___ GIVEN DATA ___
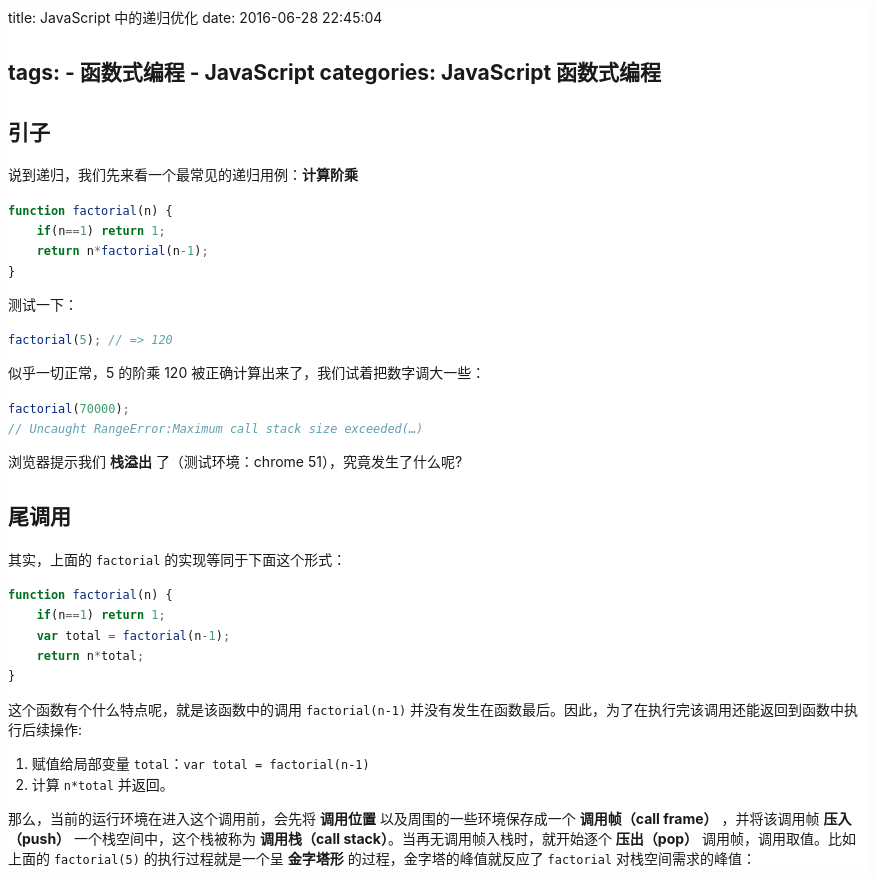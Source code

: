 title: JavaScript 中的递归优化
date: 2016-06-28 22:45:04

tags:
	- 函数式编程
	- JavaScript
categories: JavaScript 函数式编程
---------------------------------

引子
----

说到递归，我们先来看一个最常见的递归用例：**计算阶乘**

```javascript
function factorial(n) {
	if(n==1) return 1;
	return n*factorial(n-1);
}
```

测试一下：

```javascript
factorial(5); // => 120
```

似乎一切正常，5 的阶乘 120 被正确计算出来了，我们试着把数字调大一些：

```javascript
factorial(70000);
// Uncaught RangeError:Maximum call stack size exceeded(…)
```

浏览器提示我们 **栈溢出** 了（测试环境：chrome 51），究竟发生了什么呢?



尾调用
------

其实，上面的 `factorial` 的实现等同于下面这个形式：

```javascript
function factorial(n) {
	if(n==1) return 1;
	var total = factorial(n-1);
	return n*total;
}
```

这个函数有个什么特点呢，就是该函数中的调用 `factorial(n-1)` 并没有发生在函数最后。因此，为了在执行完该调用还能返回到函数中执行后续操作:

1.	赋值给局部变量 `total`：`var total = factorial(n-1)`
2.	计算 `n*total` 并返回。

那么，当前的运行环境在进入这个调用前，会先将 **调用位置** 以及周围的一些环境保存成一个 **调用帧（call frame）** ，并将该调用帧 **压入（push）** 一个栈空间中，这个栈被称为 **调用栈（call stack）**。当再无调用帧入栈时，就开始逐个 **压出（pop）** 调用帧，调用取值。比如上面的 `factorial(5)` 的执行过程就是一个呈 **金字塔形** 的过程，金字塔的峰值就反应了 `factorial` 对栈空间需求的峰值：
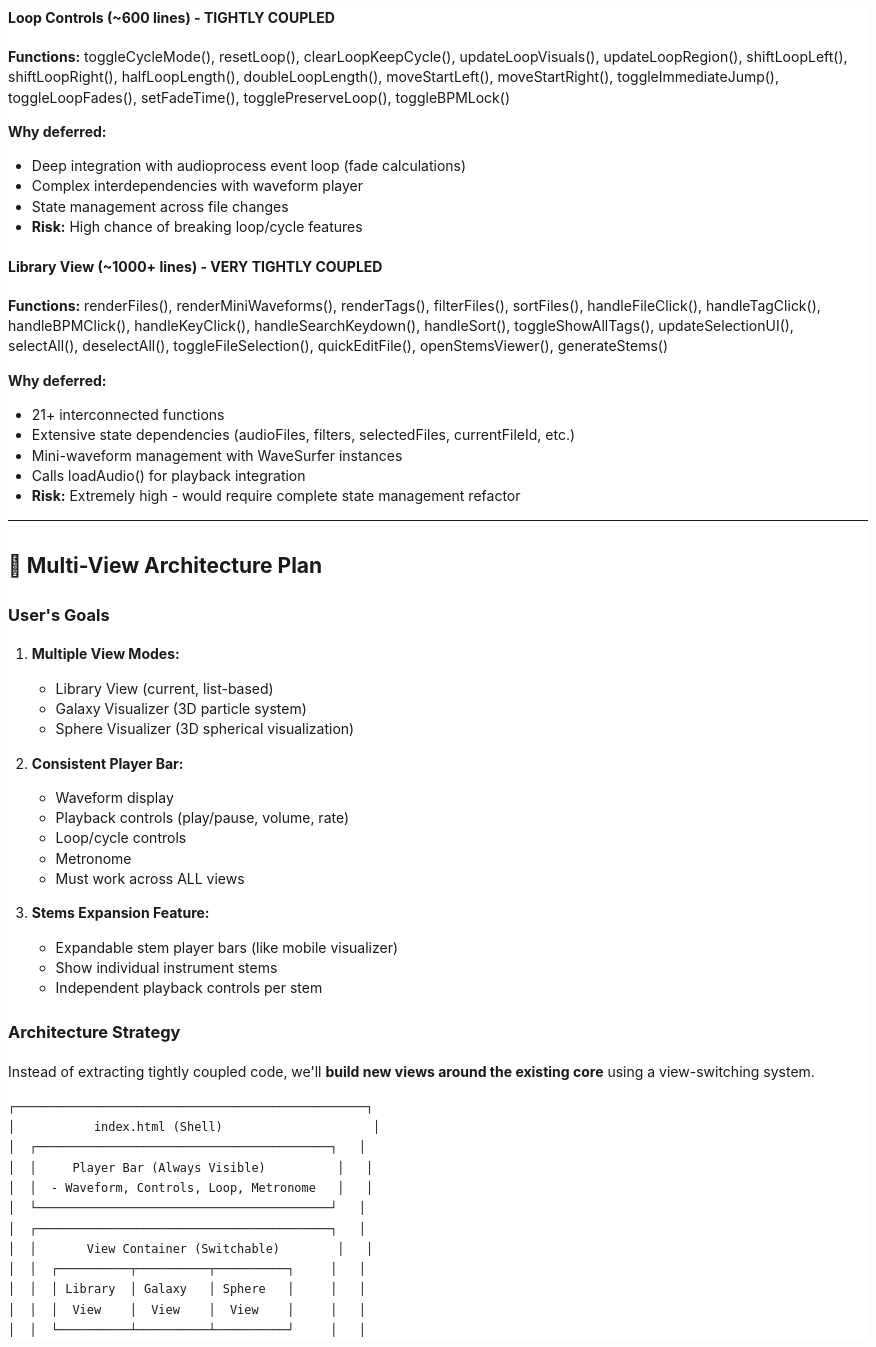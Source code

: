 #### Loop Controls (~600 lines) - TIGHTLY COUPLED
**Functions:** toggleCycleMode(), resetLoop(), clearLoopKeepCycle(), updateLoopVisuals(), updateLoopRegion(), shiftLoopLeft(), shiftLoopRight(), halfLoopLength(), doubleLoopLength(), moveStartLeft(), moveStartRight(), toggleImmediateJump(), toggleLoopFades(), setFadeTime(), togglePreserveLoop(), toggleBPMLock()

**Why deferred:**
- Deep integration with audioprocess event loop (fade calculations)
- Complex interdependencies with waveform player
- State management across file changes
- **Risk:** High chance of breaking loop/cycle features

#### Library View (~1000+ lines) - VERY TIGHTLY COUPLED
**Functions:** renderFiles(), renderMiniWaveforms(), renderTags(), filterFiles(), sortFiles(), handleFileClick(), handleTagClick(), handleBPMClick(), handleKeyClick(), handleSearchKeydown(), handleSort(), toggleShowAllTags(), updateSelectionUI(), selectAll(), deselectAll(), toggleFileSelection(), quickEditFile(), openStemsViewer(), generateStems()

**Why deferred:**
- 21+ interconnected functions
- Extensive state dependencies (audioFiles, filters, selectedFiles, currentFileId, etc.)
- Mini-waveform management with WaveSurfer instances
- Calls loadAudio() for playback integration
- **Risk:** Extremely high - would require complete state management refactor

---

## 🎯 Multi-View Architecture Plan

### User's Goals
1. **Multiple View Modes:**
   - Library View (current, list-based)
   - Galaxy Visualizer (3D particle system)
   - Sphere Visualizer (3D spherical visualization)

2. **Consistent Player Bar:**
   - Waveform display
   - Playback controls (play/pause, volume, rate)
   - Loop/cycle controls
   - Metronome
   - Must work across ALL views

3. **Stems Expansion Feature:**
   - Expandable stem player bars (like mobile visualizer)
   - Show individual instrument stems
   - Independent playback controls per stem

### Architecture Strategy

Instead of extracting tightly coupled code, we'll **build new views around the existing core** using a view-switching system.

```
┌─────────────────────────────────────────────────┐
│           index.html (Shell)                     │
│  ┌─────────────────────────────────────────┐   │
│  │     Player Bar (Always Visible)          │   │
│  │  - Waveform, Controls, Loop, Metronome   │   │
│  └─────────────────────────────────────────┘   │
│  ┌─────────────────────────────────────────┐   │
│  │       View Container (Switchable)        │   │
│  │  ┌──────────┬──────────┬──────────┐     │   │
│  │  │ Library  │ Galaxy   │ Sphere   │     │   │
│  │  │  View    │  View    │  View    │     │   │
│  │  └──────────┴──────────┴──────────┘     │   │
```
___
*TASK INSTRUCTIONS*
Could you find every line in the records above that contains the word "return" and copy it?

*TASK RESULT*
	if(n==1) return 1;
	return n*factorial(n-1);
	if(n==1) return 1;
	return n*total;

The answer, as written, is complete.